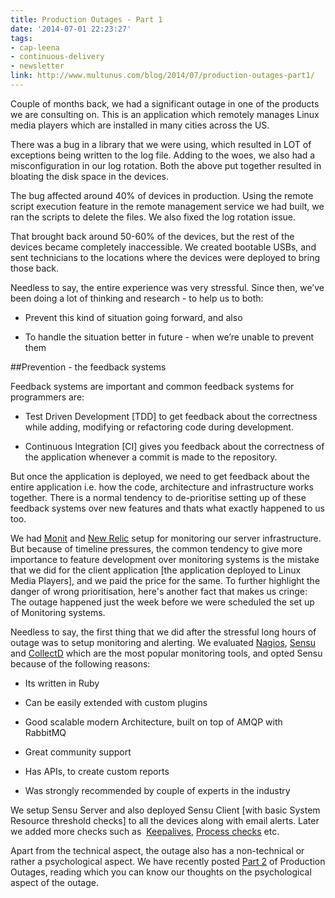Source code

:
 ```yaml
---
title: Production Outages - Part 1
date: '2014-07-01 22:23:27'
tags:
- cap-leena
- continuous-delivery
- newsletter
link: http://www.multunus.com/blog/2014/07/production-outages-part1/
---
```


Couple of months back, we had a significant outage in one of the products we are consulting on. This is an application which remotely manages Linux media players which are installed in many cities across the US.

There was a bug in a library that we were using, which resulted in LOT of exceptions being written to the log file. Adding to the woes, we also had a misconfiguration in our log rotation. Both the above put together resulted in bloating the disk space in the devices.

The bug affected around 40% of devices in production. Using the remote script execution feature in the remote management service we had built, we ran the scripts to delete the files. We also fixed the log rotation issue.

That brought back around 50-60% of the devices, but the rest of the devices became completely inaccessible. We created bootable USBs, and sent technicians to the locations where the devices were deployed to bring those back.

Needless to say, the entire experience was very stressful. Since then, we’ve been doing a lot of thinking and research - to help us to both:


*  Prevent this kind of situation going forward, and also

    
*  To handle the situation better in future - when we’re unable to prevent them


##Prevention - the feedback systems


Feedback systems are important and common feedback systems for programmers are:


*  Test Driven Development [TDD] to get feedback about the correctness while adding, modifying or refactoring code during development.

    
*  Continuous Integration [CI] gives you feedback about the correctness of the application whenever a commit is made to the repository.

But once the application is deployed, we need to get feedback about the entire application i.e. how the code, architecture and infrastructure works together. There is a normal tendency to de-prioritise setting up of these feedback systems over new features and thats what exactly happened to us too.

We had [Monit](http://mmonit.com/monit/) and [New Relic](http://newrelic.com/) setup for monitoring our server infrastructure. But because of timeline pressures, the common tendency to give more importance to feature development over monitoring systems is the mistake that we did for the client application [the application deployed to Linux Media Players], and we paid the price for the same. To further highlight the danger of wrong prioritisation, here's another fact that makes us cringe: The outage happened just the week before we were scheduled the set up of Monitoring systems.

Needless to say, the first thing that we did after the stressful long hours of outage was to setup monitoring and alerting. We evaluated [Nagios](http://www.nagios.org/), [Sensu](http://sensuapp.org/) and [CollectD](https://collectd.org/) which are the most popular monitoring tools, and opted Sensu because of the following reasons:


*  Its written in Ruby

    
*  Can be easily extended with custom plugins

    
*  Good scalable modern Architecture, built on top of AMQP with RabbitMQ

    
*  Great community support

    
*  Has APIs, to create custom reports

    
*  Was strongly recommended by couple of experts in the industry

We setup Sensu Server and also deployed Sensu Client [with basic System Resource threshold checks] to all the devices along with email alerts. Later we added more checks such as  [Keepalives](http://sensuapp.org/docs/0.12/keepalives), [Process checks](https://github.com/sensu/sensu-community-plugins) etc.

Apart from the technical aspect, the outage also has a non-technical or rather a psychological aspect. We have recently posted 
[Part 2](http://www.multunus.com/blog/2014/08/production-outages-part-2/) of Production Outages, reading which you can know our thoughts on the psychological aspect of the outage.
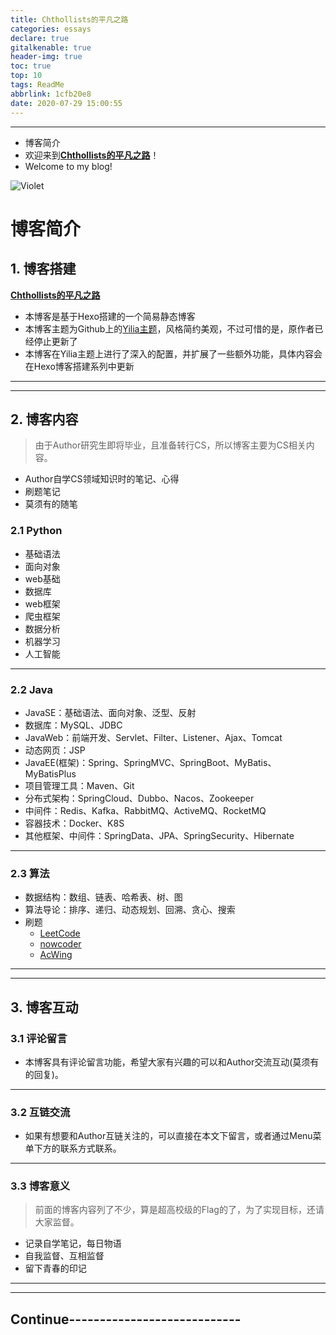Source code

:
 ```yaml
---
title: Chthollists的平凡之路
categories: essays
declare: true
gitalkenable: true
header-img: true
toc: true
top: 10
tags: ReadMe
abbrlink: 1cfb20e8
date: 2020-07-29 15:00:55
---
```


---

* 博客简介
* 欢迎来到[**Chthollists的平凡之路**](https://chthollists.github.io/)！
* Welcome to my blog!

![Violet](http://qfpro7zhq.hd-bkt.clouddn.com/Violet09.jpg)

<!-- more -->

# 博客简介

## 1. 博客搭建

[**Chthollists的平凡之路**](https://chthollists.github.io/)

* 本博客是基于Hexo搭建的一个简易静态博客
* 本博客主题为Github上的[Yilia主题](https://github.com/dongshuyan/live2dDemo)，风格简约美观，不过可惜的是，原作者已经停止更新了
* 本博客在Yilia主题上进行了深入的配置，并扩展了一些额外功能，具体内容会在Hexo博客搭建系列中更新

---

---

## 2. 博客内容

> 由于Author研究生即将毕业，且准备转行CS，所以博客主要为CS相关内容。

* Author自学CS领域知识时的笔记、心得
* 刷题笔记
* 莫须有的随笔

### 2.1 Python

* 基础语法
* 面向对象
* web基础
* 数据库
* web框架
* 爬虫框架
* 数据分析
* 机器学习
* 人工智能

---

### 2.2 Java

* JavaSE：基础语法、面向对象、泛型、反射
* 数据库：MySQL、JDBC
* JavaWeb：前端开发、Servlet、Filter、Listener、Ajax、Tomcat
* 动态网页：JSP
* JavaEE(框架)：Spring、SpringMVC、SpringBoot、MyBatis、MyBatisPlus
* 项目管理工具：Maven、Git
* 分布式架构：SpringCloud、Dubbo、Nacos、Zookeeper
* 中间件：Redis、Kafka、RabbitMQ、ActiveMQ、RocketMQ
* 容器技术：Docker、K8S
* 其他框架、中间件：SpringData、JPA、SpringSecurity、Hibernate

---

### 2.3 算法

* 数据结构：数组、链表、哈希表、树、图
* 算法导论：排序、递归、动态规划、回溯、贪心、搜索
* 刷题
  * [LeetCode](https://leetcode-cn.com/problemset/all/)
  * [nowcoder](https://www.nowcoder.com/activity/oj)
  * [AcWing](https://www.acwing.com/)

---

---

## 3. 博客互动

### 3.1 评论留言

* 本博客具有评论留言功能，希望大家有兴趣的可以和Author交流互动(莫须有的回复)。

---

### 3.2 互链交流

* 如果有想要和Author互链关注的，可以直接在本文下留言，或者通过Menu菜单下方的联系方式联系。

---

### 3.3 博客意义

> 前面的博客内容列了不少，算是超高校级的Flag的了，为了实现目标，还请大家监督。

* 记录自学笔记，每日物语
* 自我监督、互相监督
* 留下青春的印记

---

---

## Continue----------------------------
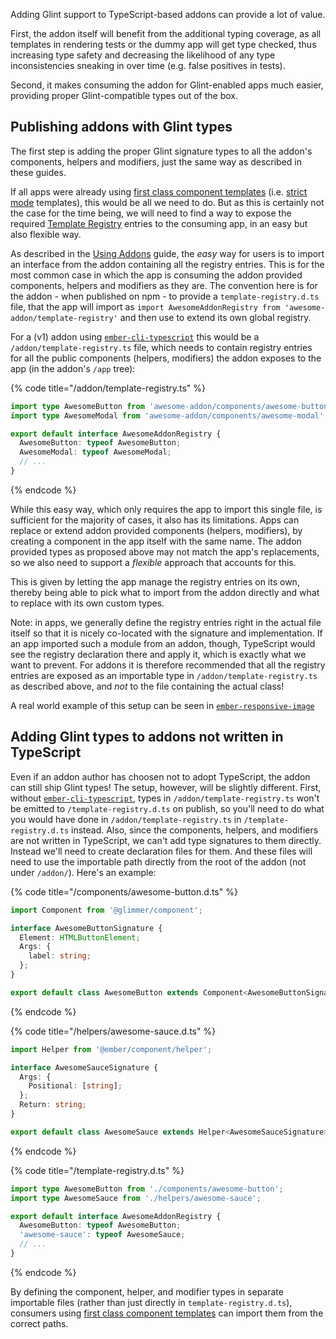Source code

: Adding Glint support to TypeScript-based addons can provide a lot of value.

First, the addon itself will benefit from the additional typing coverage, as all templates in rendering tests or the dummy app will get type checked, thus increasing type safety and decreasing the likelihood of any type inconsistencies sneaking in over time (e.g. false positives in tests).

Second, it makes consuming the addon for Glint-enabled apps much easier, providing proper Glint-compatible types out of the box.

## Publishing addons with Glint types

The first step is adding the proper Glint signature types to all the addon's components, helpers and modifiers, just the same way as described in these guides.

If all apps were already using [first class component templates] (i.e. [strict mode] templates), this would be all we need to do. But as this is certainly not the case for the time being, we will need to find a way to expose the required [Template Registry] entries to the consuming app, in an easy but also flexible way.

As described in the [Using Addons] guide, the _easy_ way for users is to import an interface from the addon containing all the registry entries. This is for the most common case in which the app is consuming the addon provided components, helpers and modifiers as they are. The convention here is for the addon - when published on npm - to provide a `template-registry.d.ts` file, that the app will import as `import AwesomeAddonRegistry from 'awesome-addon/template-registry'` and then use to extend its own global registry.

For a (v1) addon using [`ember-cli-typescript`][ect] this would be a `/addon/template-registry.ts` file, which needs to contain registry entries for all the public components (helpers, modifiers) the addon exposes to the app (in the addon's `/app` tree):

{% code title="/addon/template-registry.ts" %}

```typescript
import type AwesomeButton from 'awesome-addon/components/awesome-button';
import type AwesomeModal from 'awesome-addon/components/awesome-modal';

export default interface AwesomeAddonRegistry {
  AwesomeButton: typeof AwesomeButton;
  AwesomeModal: typeof AwesomeModal;
  // ...
}
```

{% endcode %}

While this easy way, which only requires the app to import this single file, is sufficient for the majority of cases, it also has its limitations. Apps can replace or extend addon provided components (helpers, modifiers), by creating a component in the app itself with the same name. The addon provided types as proposed above may not match the app's replacements, so we also need to support a _flexible_ approach that accounts for this.

This is given by letting the app manage the registry entries on its own, thereby being able to pick what to import from the addon directly and what to replace with its own custom types.

Note: in apps, we generally define the registry entries right in the actual file itself so that it is nicely co-located with the signature and implementation. If an app imported such a module from an addon, though, TypeScript would see the registry declaration there and apply it, which is exactly what we want to prevent. For addons it is therefore recommended that all the registry entries are exposed as an importable type in `/addon/template-registry.ts` as described above, and _not_ to the file containing the actual class!

A real world example of this setup can be seen in [`ember-responsive-image`][eri]

## Adding Glint types to addons not written in TypeScript

Even if an addon author has choosen not to adopt TypeScript, the addon can still ship Glint types! The setup, however, will be slightly different. First, without [`ember-cli-typescript`][ect], types in `/addon/template-registry.ts` won't be emitted to `/template-registry.d.ts` on publish, so you'll need to do what you would have done in `/addon/template-registry.ts` in `/template-registry.d.ts` instead. Also, since the components, helpers, and modifiers are not written in TypeScript, we can't add type signatures to them directly. Instead we'll need to create declaration files for them. And these files will need to use the importable path directly from the root of the addon (not under `/addon/`). Here's an example:

{% code title="/components/awesome-button.d.ts" %}

```typescript
import Component from '@glimmer/component';

interface AwesomeButtonSignature {
  Element: HTMLButtonElement;
  Args: {
    label: string;
  };
}

export default class AwesomeButton extends Component<AwesomeButtonSignature> {}
```

{% endcode %}

{% code title="/helpers/awesome-sauce.d.ts" %}

```typescript
import Helper from '@ember/component/helper';

interface AwesomeSauceSignature {
  Args: {
    Positional: [string];
  };
  Return: string;
}

export default class AwesomeSauce extends Helper<AwesomeSauceSignature> {}
```

{% endcode %}

{% code title="/template-registry.d.ts" %}

```typescript
import type AwesomeButton from './components/awesome-button';
import type AwesomeSauce from './helpers/awesome-sauce';

export default interface AwesomeAddonRegistry {
  AwesomeButton: typeof AwesomeButton;
  'awesome-sauce': typeof AwesomeSauce;
  // ...
}
```

{% endcode %}

By defining the component, helper, and modifier types in separate importable files (rather than just directly in `template-registry.d.ts`), consumers using [first class component templates] can import them from the correct paths.

[strict mode]: http://emberjs.github.io/rfcs/0496-handlebars-strict-mode.html
[first class component templates]: http://emberjs.github.io/rfcs/0779-first-class-component-templates.html
[template registry]: template-registry.md
[using addons]: using-addons.md
[ect]: https://github.com/typed-ember/ember-cli-typescript
[eri]: https://github.com/kaliber5/ember-responsive-image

= = = = =

WORK REQUIRED: Show every line from the entries above in which "what" appears.

REPLY:
But once the application is deployed, we need to get feedback about the entire application i.e. how the code, architecture and infrastructure works together. There is a normal tendency to de-prioritise setting up of these feedback systems over new features and thats what exactly happened to us too.
This is given by letting the app manage the registry entries on its own, thereby being able to pick what to import from the addon directly and what to replace with its own custom types.
Note: in apps, we generally define the registry entries right in the actual file itself so that it is nicely co-located with the signature and implementation. If an app imported such a module from an addon, though, TypeScript would see the registry declaration there and apply it, which is exactly what we want to prevent. For addons it is therefore recommended that all the registry entries are exposed as an importable type in `/addon/template-registry.ts` as described above, and _not_ to the file containing the actual class!
Even if an addon author has choosen not to adopt TypeScript, the addon can still ship Glint types! The setup, however, will be slightly different. First, without [`ember-cli-typescript`][ect], types in `/addon/template-registry.ts` won't be emitted to `/template-registry.d.ts` on publish, so you'll need to do what you would have done in `/addon/template-registry.ts` in `/template-registry.d.ts` instead. Also, since the components, helpers, and modifiers are not written in TypeScript, we can't add type signatures to them directly. Instead we'll need to create declaration files for them. And these files will need to use the importable path directly from the root of the addon (not under `/addon/`). Here's an example:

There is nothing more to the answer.